INFORMATION
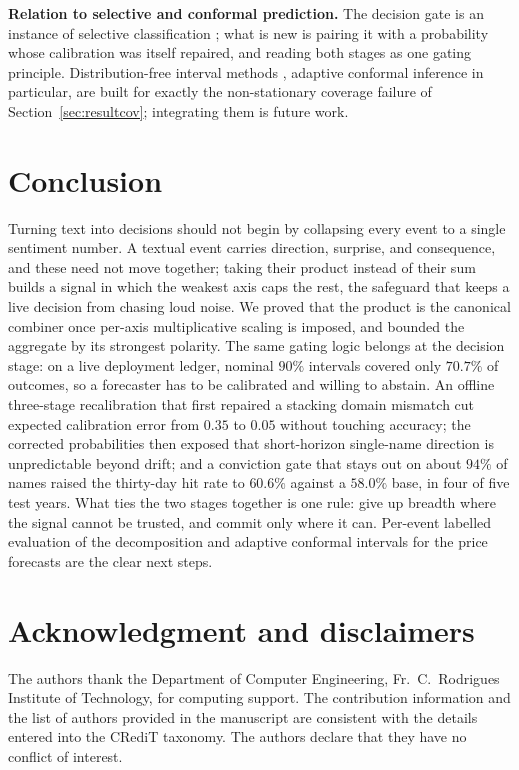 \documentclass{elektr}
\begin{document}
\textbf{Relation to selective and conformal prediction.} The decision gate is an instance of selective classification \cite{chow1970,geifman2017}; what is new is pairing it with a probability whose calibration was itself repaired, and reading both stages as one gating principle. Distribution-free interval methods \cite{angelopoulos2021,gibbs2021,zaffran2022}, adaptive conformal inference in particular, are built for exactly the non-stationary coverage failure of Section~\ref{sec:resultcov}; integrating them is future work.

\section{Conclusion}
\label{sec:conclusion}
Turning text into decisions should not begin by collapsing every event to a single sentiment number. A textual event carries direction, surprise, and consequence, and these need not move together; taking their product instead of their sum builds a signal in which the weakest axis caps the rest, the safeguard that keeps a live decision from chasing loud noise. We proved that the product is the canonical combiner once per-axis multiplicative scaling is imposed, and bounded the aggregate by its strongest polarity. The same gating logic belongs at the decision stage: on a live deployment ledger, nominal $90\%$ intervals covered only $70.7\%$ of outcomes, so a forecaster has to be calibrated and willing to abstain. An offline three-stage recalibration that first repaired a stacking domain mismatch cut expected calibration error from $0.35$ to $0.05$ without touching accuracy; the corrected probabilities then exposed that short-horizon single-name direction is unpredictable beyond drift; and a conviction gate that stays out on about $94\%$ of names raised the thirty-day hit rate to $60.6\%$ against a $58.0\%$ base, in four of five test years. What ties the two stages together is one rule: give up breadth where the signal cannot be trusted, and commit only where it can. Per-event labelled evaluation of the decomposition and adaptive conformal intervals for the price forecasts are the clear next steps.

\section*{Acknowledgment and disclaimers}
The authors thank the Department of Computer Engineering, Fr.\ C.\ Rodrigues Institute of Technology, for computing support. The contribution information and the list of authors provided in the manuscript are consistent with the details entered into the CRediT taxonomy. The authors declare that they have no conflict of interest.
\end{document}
...
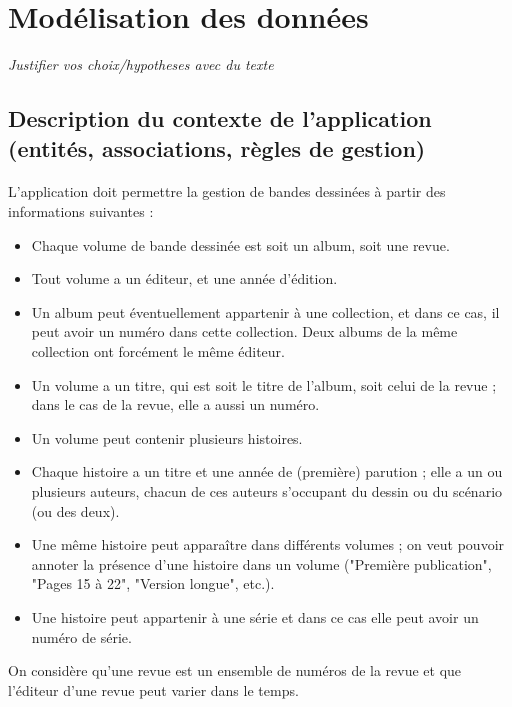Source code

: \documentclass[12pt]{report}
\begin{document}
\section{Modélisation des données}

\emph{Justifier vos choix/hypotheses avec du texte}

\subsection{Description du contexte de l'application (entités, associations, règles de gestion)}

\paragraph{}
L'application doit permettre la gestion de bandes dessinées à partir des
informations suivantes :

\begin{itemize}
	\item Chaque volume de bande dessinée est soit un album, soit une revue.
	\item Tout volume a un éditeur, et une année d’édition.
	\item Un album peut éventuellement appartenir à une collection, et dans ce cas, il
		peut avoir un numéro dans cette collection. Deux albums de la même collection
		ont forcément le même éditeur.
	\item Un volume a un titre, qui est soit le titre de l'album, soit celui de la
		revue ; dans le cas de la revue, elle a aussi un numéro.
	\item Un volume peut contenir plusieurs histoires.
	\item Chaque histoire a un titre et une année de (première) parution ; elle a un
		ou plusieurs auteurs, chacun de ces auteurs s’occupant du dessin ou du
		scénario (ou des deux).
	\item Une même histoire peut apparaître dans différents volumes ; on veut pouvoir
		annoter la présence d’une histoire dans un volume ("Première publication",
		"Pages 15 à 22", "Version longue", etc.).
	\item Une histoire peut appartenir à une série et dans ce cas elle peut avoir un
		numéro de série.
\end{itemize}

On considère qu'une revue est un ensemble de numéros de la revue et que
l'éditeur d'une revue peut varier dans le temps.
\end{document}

PROBLEM TO WORK ON
Once you have located every line with the word "gestion" in the material above, list those lines.

ANSWER TO THIS PROBLEM
\subsection{Description du contexte de l'application (entités, associations, règles de gestion)}
L'application doit permettre la gestion de bandes dessinées à partir des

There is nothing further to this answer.